Declarações de Carlos Fiolhais e David Marçal à jornalista Vanda Marques do jornal I. A entrevista, acrescida com um resumo dos pricnipais mitos abordados no livro, foi publicada no jornal de hoje.
I- Porque decidiram escrever este livro? Como surgiu a ideia?
DM- Já escrevemos há muito sobre este assunto no nosso blogue "De Rerum
Natura". Além disso, o último capítulo do nosso livro anterior "Darwin
aos Tiros e Outras Histórias de Ciência", precisamente sobre falsa
ciência, foi dos que mais interesse despertou. Pelos vistos, o assunto interessa
não só a nós como a muita gente...
I- Como têm sido as reacções?
CF- Em geral, boas. Muitas pessoas reconhecem como nós os perigos da
falsa ciência e que é importante saber distinguir a ciência da falsa
ciência. Claro que também temos reacções negativas, de autores e
partidários de tretas e aldrabices científicas.

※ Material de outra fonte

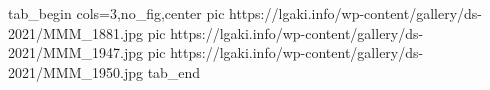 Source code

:  
 
 
 
 


\ifcmt
  tab_begin cols=3,no_fig,center
     pic https://lgaki.info/wp-content/gallery/ds-2021/MMM_1881.jpg
     pic https://lgaki.info/wp-content/gallery/ds-2021/MMM_1947.jpg
     pic https://lgaki.info/wp-content/gallery/ds-2021/MMM_1950.jpg
  tab_end
\fi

Normalmente não leram bem o livro e atacam-nos a nós em vez de
discutirem as ideias que defendemos.
I- Como escolheram as falsas noções de ciência?
DM- Escolhemos casos significativos, de falsa ciência nos diversos
contextos em que as pessoas a podem encontrar: na Internet, nos medias,
nos supermercados, nas escolas, nos hospitais e farmácias e até mesmo
nas revistas científicas. Há falsa ciência por todo o lado. A boa
notícia é que, por muito bizarra ou que seja, é relativamente fácil
distingui-la da ciência. Se soubermos o que é a ciência, facilmente
identificaremos as aldrabices científicas, quaisquer que estas sejam.
I- Qual é o mito mais comum espalhado na internet?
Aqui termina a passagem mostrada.